Notad lo sorprendente de la respuesta: los discípulos conviven con Jesucristo y, en medio de sus charlas, el Señor les indica cómo han de rezar; les revela el gran secreto de la misericordia divina: que somos hijos de Dios, y que podemos entretenernos confiadamente con Él, como un hijo charla con su padre.

Cuando veo cómo algunos plantean la vida de piedad, el trato de un cristiano con su Señor, y me presentan esa imagen desagradable, teórica, formularia, plagada de cantinelas sin alma, que más favorecen el anonimato que la conversación personal, de tú a Tú, con Nuestro Padre Dios –la auténtica oración vocal jamás supone anonimato–, me acuerdo de aquel consejo del Señor: en la oración no afectéis hablar mucho, como hacen los gentiles, que se imaginan haber de ser oídos a fuerza de palabras. No queráis, pues, imitarles, que bien sabe vuestro Padre lo que habéis menester, antes de pedírselo12. Y comenta un Padre de la Iglesia: «Pienso que Cristo nos manda que evitemos las largas oraciones; pero larga, no en cuanto al tiempo, sino por la multitud inacabable de palabras... El Señor mismo nos puso el ejemplo de la viuda que, a fuerza de súplicas, venció la renitencia del juez inicuo; y el otro de aquel inoportuno que llegó a deshora en la noche y, por su tozudez más que por la amistad, logró que se levantara de la cama el amigo (cfr. Lc XI, 5-8; XVIII, 1-8). Con esos dos ejemplos, nos manda que pidamos constantemente, pero no componiendo oraciones interminables, sino contándole con sencillez nuestras necesidades»13.

De todos modos, si al iniciar vuestra meditación no lográis concentrar vuestra atención para conversar con Dios, os encontráis secos y la cabeza parece que no es capaz de expresar ni una idea, o vuestros afectos permanecen insensibles, os aconsejo lo que yo he procurado practicar siempre en esas circunstancias: poneos en presencia de vuestro Padre, y manifestadle al menos: ¡Señor, que no sé rezar, que no se me ocurre nada para contarte!... Y estad seguros de que en ese mismo instante habéis comenzado a hacer oración.

No me he cansado nunca y, con la gracia de Dios, nunca me cansaré de hablar de oración. Hacia 1930, cuando se acercaban a mí, sacerdote joven, personas de todas las condiciones –universitarios, obreros, sanos y enfermos, ricos y pobres, sacerdotes y seglares–, que intentaban acompañar más de cerca al Señor, les aconsejaba siempre: rezad.
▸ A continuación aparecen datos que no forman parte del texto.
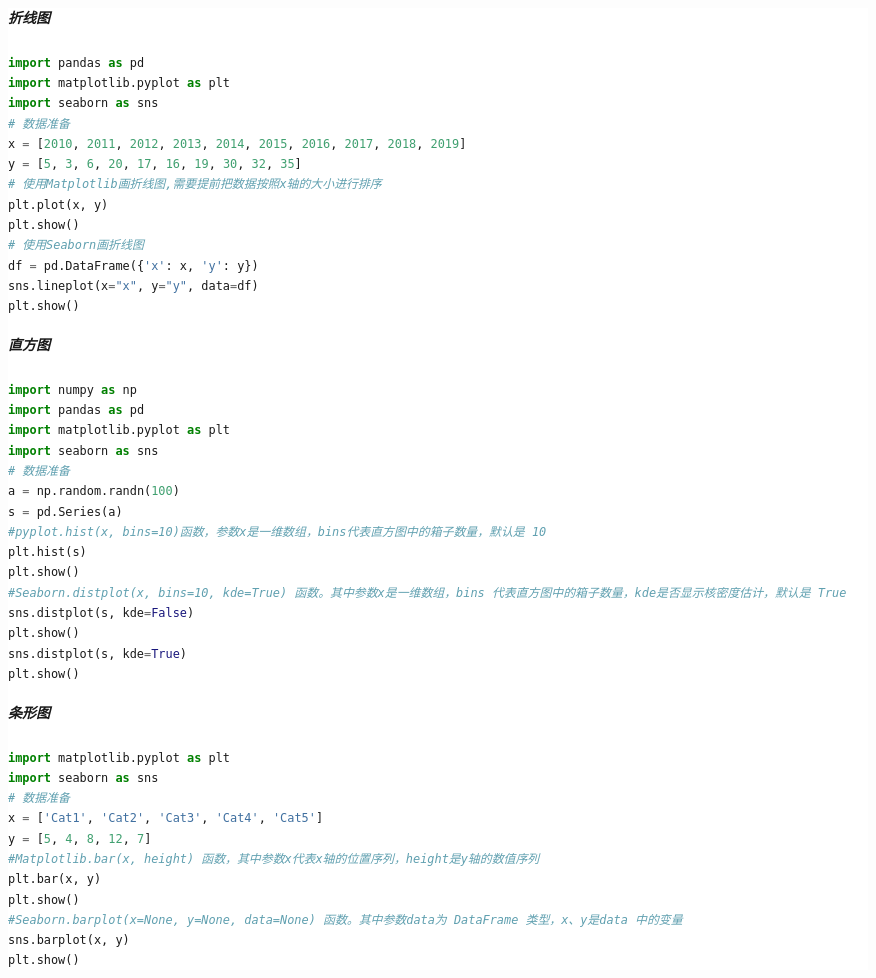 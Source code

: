 ##### 折线图

```python
import pandas as pd
import matplotlib.pyplot as plt
import seaborn as sns
# 数据准备
x = [2010, 2011, 2012, 2013, 2014, 2015, 2016, 2017, 2018, 2019]
y = [5, 3, 6, 20, 17, 16, 19, 30, 32, 35]
# 使用Matplotlib画折线图,需要提前把数据按照x轴的大小进行排序
plt.plot(x, y)
plt.show()
# 使用Seaborn画折线图
df = pd.DataFrame({'x': x, 'y': y})
sns.lineplot(x="x", y="y", data=df)
plt.show()
```

##### 直方图

```python
import numpy as np
import pandas as pd
import matplotlib.pyplot as plt
import seaborn as sns
# 数据准备
a = np.random.randn(100)
s = pd.Series(a) 
#pyplot.hist(x, bins=10)函数，参数x是一维数组，bins代表直方图中的箱子数量，默认是 10
plt.hist(s)
plt.show()
#Seaborn.distplot(x, bins=10, kde=True) 函数。其中参数x是一维数组，bins 代表直方图中的箱子数量，kde是否显示核密度估计，默认是 True
sns.distplot(s, kde=False)
plt.show()
sns.distplot(s, kde=True)
plt.show()
```

##### 条形图

```python
import matplotlib.pyplot as plt
import seaborn as sns
# 数据准备
x = ['Cat1', 'Cat2', 'Cat3', 'Cat4', 'Cat5']
y = [5, 4, 8, 12, 7]
#Matplotlib.bar(x, height) 函数，其中参数x代表x轴的位置序列，height是y轴的数值序列
plt.bar(x, y)
plt.show()
#Seaborn.barplot(x=None, y=None, data=None) 函数。其中参数data为 DataFrame 类型，x、y是data 中的变量
sns.barplot(x, y)
plt.show()
```
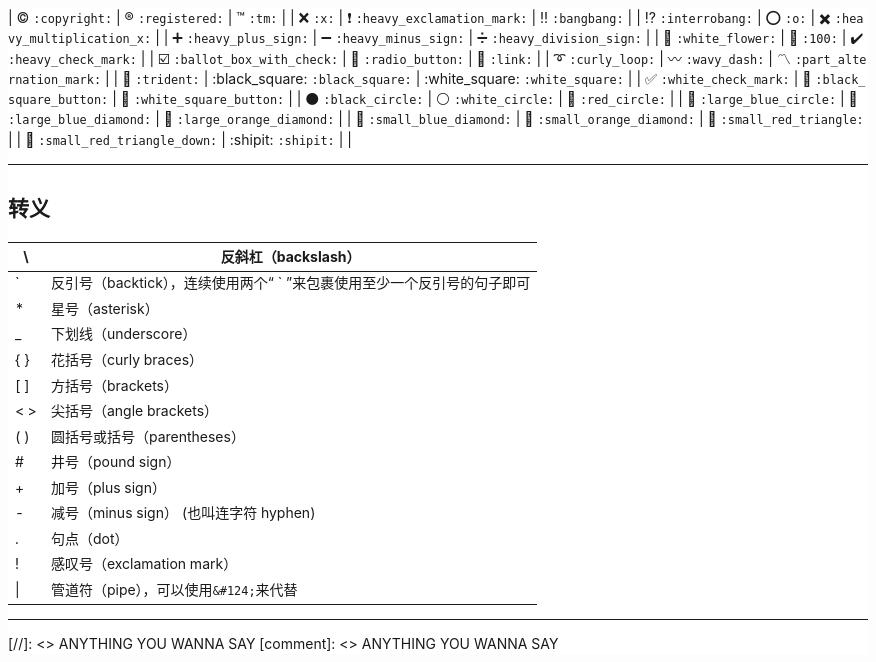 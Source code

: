 | :copyright: `:copyright:`                                    | :registered: `:registered:`                                  | :tm: `:tm:`                                               |
| :x: `:x:`                                                    | :heavy_exclamation_mark: `:heavy_exclamation_mark:`          | :bangbang: `:bangbang:`                                   |
| :interrobang: `:interrobang:`                                | :o: `:o:`                                                    | :heavy_multiplication_x: `:heavy_multiplication_x:`       |
| :heavy_plus_sign: `:heavy_plus_sign:`                        | :heavy_minus_sign: `:heavy_minus_sign:`                      | :heavy_division_sign: `:heavy_division_sign:`             |
| :white_flower: `:white_flower:`                              | :100: `:100:`                                                | :heavy_check_mark: `:heavy_check_mark:`                   |
| :ballot_box_with_check: `:ballot_box_with_check:`            | :radio_button: `:radio_button:`                              | :link: `:link:`                                           |
| :curly_loop: `:curly_loop:`                                  | :wavy_dash: `:wavy_dash:`                                    | :part_alternation_mark: `:part_alternation_mark:`         |
| :trident: `:trident:`                                        | :black_square: `:black_square:`                              | :white_square: `:white_square:`                           |
| :white_check_mark: `:white_check_mark:`                      | :black_square_button: `:black_square_button:`                | :white_square_button: `:white_square_button:`             |
| :black_circle: `:black_circle:`                              | :white_circle: `:white_circle:`                              | :red_circle: `:red_circle:`                               |
| :large_blue_circle: `:large_blue_circle:`                    | :large_blue_diamond: `:large_blue_diamond:`                  | :large_orange_diamond: `:large_orange_diamond:`           |
| :small_blue_diamond: `:small_blue_diamond:`                  | :small_orange_diamond: `:small_orange_diamond:`              | :small_red_triangle: `:small_red_triangle:`               |
| :small_red_triangle_down: `:small_red_triangle_down:`        | :shipit: `:shipit:`                                          |                                                           |

***

## 转义

| \    | 反斜杠（backslash）                                          |
| ---- | ------------------------------------------------------------ |
| `    | 反引号（backtick），连续使用两个“ ` ”来包裹使用至少一个反引号的句子即可 |
| *    | 星号（asterisk）                                             |
| _    | 下划线（underscore）                                         |
| { }  | 花括号（curly braces）                                       |
| [ ]  | 方括号（brackets）                                           |
| < >  | 尖括号（angle brackets）                                     |
| ( )  | 圆括号或括号（parentheses）                                  |
| #    | 井号（pound sign）                                           |
| +    | 加号（plus sign）                                            |
| -    | 减号（minus sign） (也叫连字符 hyphen)                       |
| .    | 句点（dot）                                                  |
| !    | 感叹号（exclamation mark）                                   |
| \|   | 管道符（pipe），可以使用`&#124;`来代替                       |

---

[1]: https://github.com/
[2]: https://www.google.com/
[3]: https://stackoverflow.com/
[1]: https://github.com/
[2]: https://www.google.com/
[3]: https://stackoverflow.com/
[^1]: 潘洛斯三角（Penrose triangle）是不可能物體中的一種。最早是由瑞典藝術家Oscar Reutersvärd在1934年製作。英國數學家羅傑·潘洛斯（Roger Penrose）及其父親莱昂内尔·彭罗斯設計及推廣，並在1958年2月份的《英國心理學月刊》（British Journal of Psychology）中發表，稱之為「最純粹形式的不可能」。 
[^note]: Oscar Reutersvärd (29 November 1915 – 2 February 2002) was a Swedish graphic artist, who in 1934 pioneered the art of 3D drawings that may initially appear feasible, yet cannot be physically constructed. He is sometimes described as "the father of the impossible figure", although there are much older examples, e.g. Hogarth's Satire on False Perspective, in addition to more recent well known example of the Penrose triangle and some others. 
[^1]: 潘洛斯三角（Penrose triangle）是不可能物體中的一種。最早是由瑞典藝術家Oscar Reutersvärd在1934年製作。英國數學家羅傑·潘洛斯（Roger Penrose）及其父親莱昂内尔·彭罗斯設計及推廣，並在1958年2月份的《英國心理學月刊》（British Journal of Psychology）中發表，稱之為「最純粹形式的不可能」。 
[^note]: Oscar Reutersvärd (29 November 1915 – 2 February 2002) was a Swedish graphic artist, who in 1934 pioneered the art of 3D drawings that may initially appear feasible, yet cannot be physically constructed. He is sometimes described as "the father of the impossible figure", although there are much older examples, e.g. Hogarth's Satire on False Perspective, in addition to more recent well known example of the Penrose triangle and some others. 
[//]: # ANYTHING YOU WANNA SAY
[^_^]: # ANYTHING YOU WANNA SAY
[//]: <> ANYTHING YOU WANNA SAY
[comment]: <> ANYTHING YOU WANNA SAY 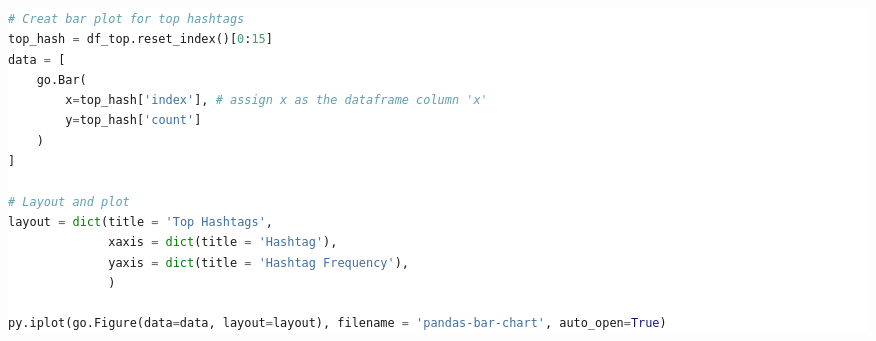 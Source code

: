 


```python
# Creat bar plot for top hashtags
top_hash = df_top.reset_index()[0:15]
data = [
    go.Bar(
        x=top_hash['index'], # assign x as the dataframe column 'x'
        y=top_hash['count']
    )
]

# Layout and plot
layout = dict(title = 'Top Hashtags',
              xaxis = dict(title = 'Hashtag'),
              yaxis = dict(title = 'Hashtag Frequency'),
              )

py.iplot(go.Figure(data=data, layout=layout), filename = 'pandas-bar-chart', auto_open=True)
```
<iframe id="igraph" scrolling="no" style="border:none;" seamless="seamless" src="https://plot.ly/~taozaze/9.embed" height="525px" width="100%"></iframe>
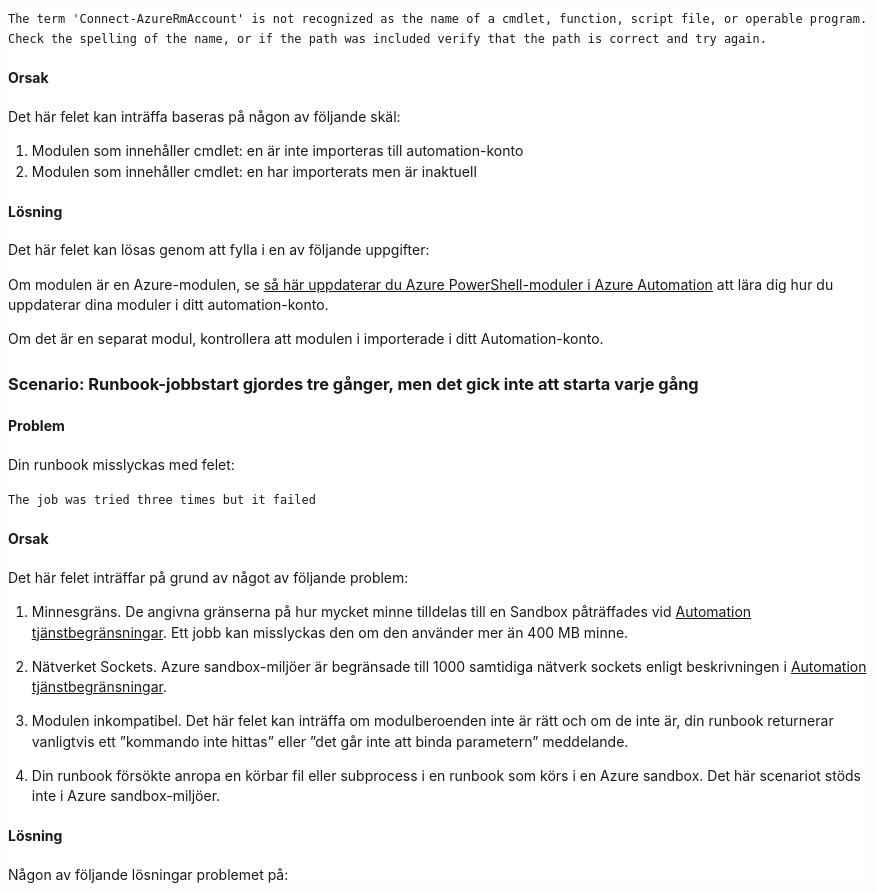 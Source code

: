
 ```error
The term 'Connect-AzureRmAccount' is not recognized as the name of a cmdlet, function, script file, or operable program.  Check the spelling of the name, or if the path was included verify that the path is correct and try again.
```

#### <a name="cause"></a>Orsak

Det här felet kan inträffa baseras på någon av följande skäl:

1. Modulen som innehåller cmdlet: en är inte importeras till automation-konto
2. Modulen som innehåller cmdlet: en har importerats men är inaktuell

#### <a name="resolution"></a>Lösning

Det här felet kan lösas genom att fylla i en av följande uppgifter:

Om modulen är en Azure-modulen, se [så här uppdaterar du Azure PowerShell-moduler i Azure Automation](../automation-update-azure-modules.md) att lära dig hur du uppdaterar dina moduler i ditt automation-konto.

Om det är en separat modul, kontrollera att modulen i importerade i ditt Automation-konto.

### <a name="job-attempted-3-times"></a>Scenario: Runbook-jobbstart gjordes tre gånger, men det gick inte att starta varje gång

#### <a name="issue"></a>Problem

Din runbook misslyckas med felet:

```error
The job was tried three times but it failed
```

#### <a name="cause"></a>Orsak

Det här felet inträffar på grund av något av följande problem:

1. Minnesgräns. De angivna gränserna på hur mycket minne tilldelas till en Sandbox påträffades vid [Automation tjänstbegränsningar](../../azure-subscription-service-limits.md#automation-limits). Ett jobb kan misslyckas den om den använder mer än 400 MB minne.

2. Nätverket Sockets. Azure sandbox-miljöer är begränsade till 1000 samtidiga nätverk sockets enligt beskrivningen i [Automation tjänstbegränsningar](../../azure-subscription-service-limits.md#automation-limits).

3. Modulen inkompatibel. Det här felet kan inträffa om modulberoenden inte är rätt och om de inte är, din runbook returnerar vanligtvis ett ”kommando inte hittas” eller ”det går inte att binda parametern” meddelande.

4. Din runbook försökte anropa en körbar fil eller subprocess i en runbook som körs i en Azure sandbox. Det här scenariot stöds inte i Azure sandbox-miljöer.

#### <a name="resolution"></a>Lösning

Någon av följande lösningar problemet på:
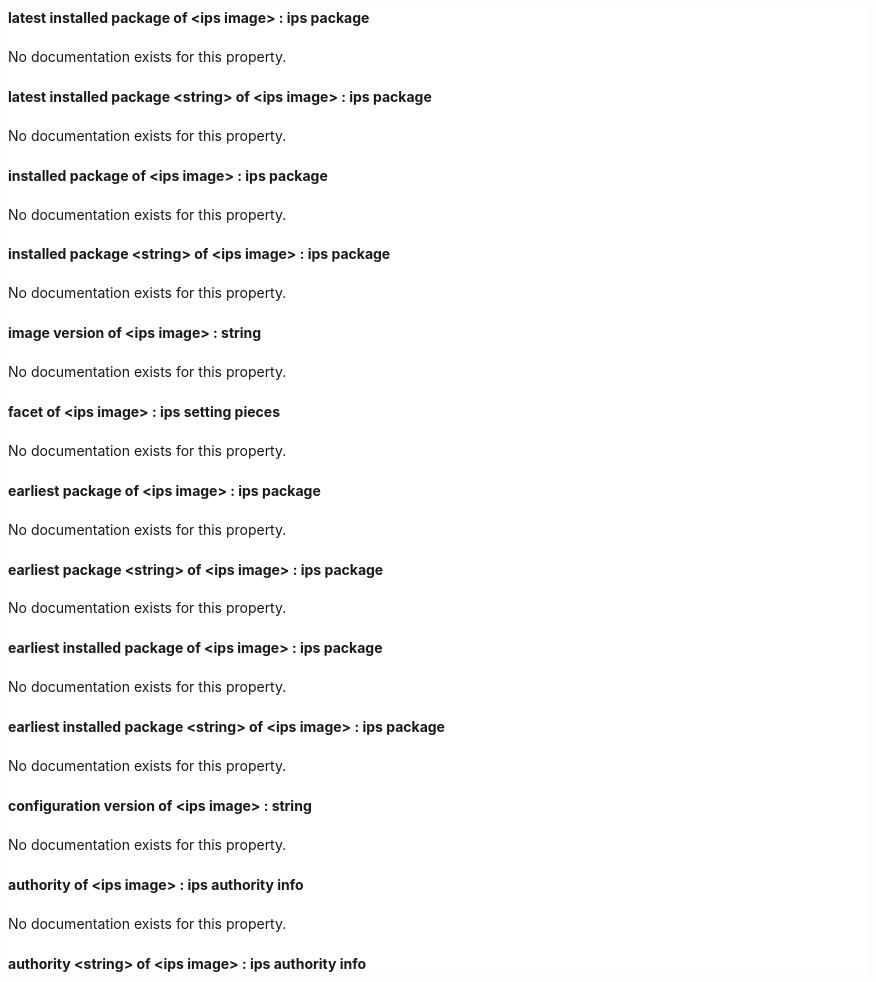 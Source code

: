 #### latest installed package of &lt;ips image&gt; : ips package

No documentation exists for this property.

#### latest installed package &lt;string&gt; of &lt;ips image&gt; : ips package

No documentation exists for this property.

#### installed package of &lt;ips image&gt; : ips package

No documentation exists for this property.

#### installed package &lt;string&gt; of &lt;ips image&gt; : ips package

No documentation exists for this property.

#### image version of &lt;ips image&gt; : string

No documentation exists for this property.

#### facet of &lt;ips image&gt; : ips setting pieces

No documentation exists for this property.

#### earliest package of &lt;ips image&gt; : ips package

No documentation exists for this property.

#### earliest package &lt;string&gt; of &lt;ips image&gt; : ips package

No documentation exists for this property.

#### earliest installed package of &lt;ips image&gt; : ips package

No documentation exists for this property.

#### earliest installed package &lt;string&gt; of &lt;ips image&gt; : ips package

No documentation exists for this property.

#### configuration version of &lt;ips image&gt; : string

No documentation exists for this property.

#### authority of &lt;ips image&gt; : ips authority info

No documentation exists for this property.

#### authority &lt;string&gt; of &lt;ips image&gt; : ips authority info
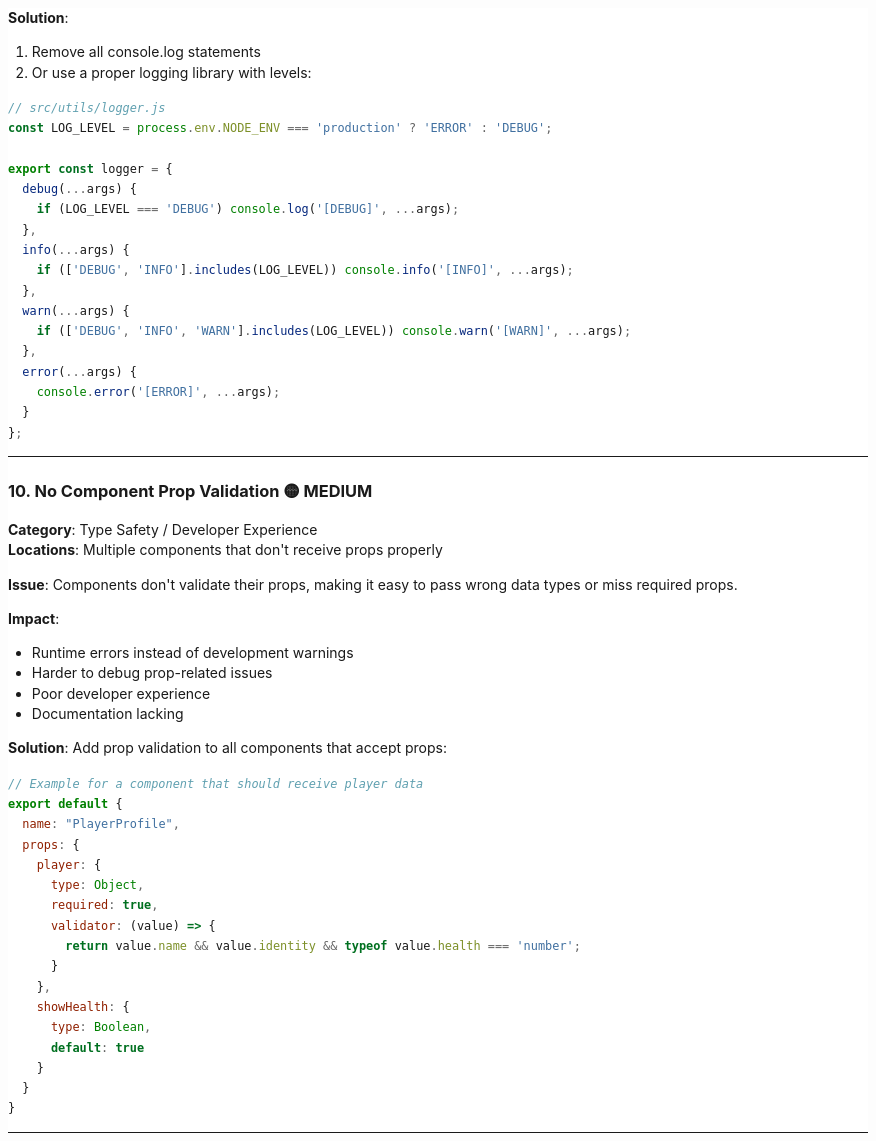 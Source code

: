 **Solution**:
1. Remove all console.log statements
2. Or use a proper logging library with levels:

```javascript
// src/utils/logger.js
const LOG_LEVEL = process.env.NODE_ENV === 'production' ? 'ERROR' : 'DEBUG';

export const logger = {
  debug(...args) {
    if (LOG_LEVEL === 'DEBUG') console.log('[DEBUG]', ...args);
  },
  info(...args) {
    if (['DEBUG', 'INFO'].includes(LOG_LEVEL)) console.info('[INFO]', ...args);
  },
  warn(...args) {
    if (['DEBUG', 'INFO', 'WARN'].includes(LOG_LEVEL)) console.warn('[WARN]', ...args);
  },
  error(...args) {
    console.error('[ERROR]', ...args);
  }
};
```

---

### 10. No Component Prop Validation 🟡 MEDIUM
**Category**: Type Safety / Developer Experience  
**Locations**: Multiple components that don't receive props properly

**Issue**:
Components don't validate their props, making it easy to pass wrong data types or miss required props.

**Impact**:
- Runtime errors instead of development warnings
- Harder to debug prop-related issues
- Poor developer experience
- Documentation lacking

**Solution**:
Add prop validation to all components that accept props:

```javascript
// Example for a component that should receive player data
export default {
  name: "PlayerProfile",
  props: {
    player: {
      type: Object,
      required: true,
      validator: (value) => {
        return value.name && value.identity && typeof value.health === 'number';
      }
    },
    showHealth: {
      type: Boolean,
      default: true
    }
  }
}
```

---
Y si alguno me contestaba: no sé ni siquiera cómo empezar, le recomendaba que se pusiera en la presencia del Señor y le manifestase su inquietud, su ahogo, con esa misma queja: Señor, ¡que no sé! Y, tantas veces, en aquellas humildes confidencias se concretaba la intimidad con Cristo, un trato asiduo con Él.

Han transcurrido muchos años, y no conozco otra receta. Si no te consideras preparado, acude a Jesús como acudían sus discípulos: ¡enséñanos a hacer oración!18. Comprobarás cómo el Espíritu Santo ayuda a nuestra flaqueza,pues no sabiendo siquiera qué hemos de pedir en nuestras oraciones, ni cómo conviene expresarse, el mismo Espíritu facilita nuestros ruegos con gemidos que son inexplicables19, que no pueden contarse, porque no existen modos apropiados para describir su hondura.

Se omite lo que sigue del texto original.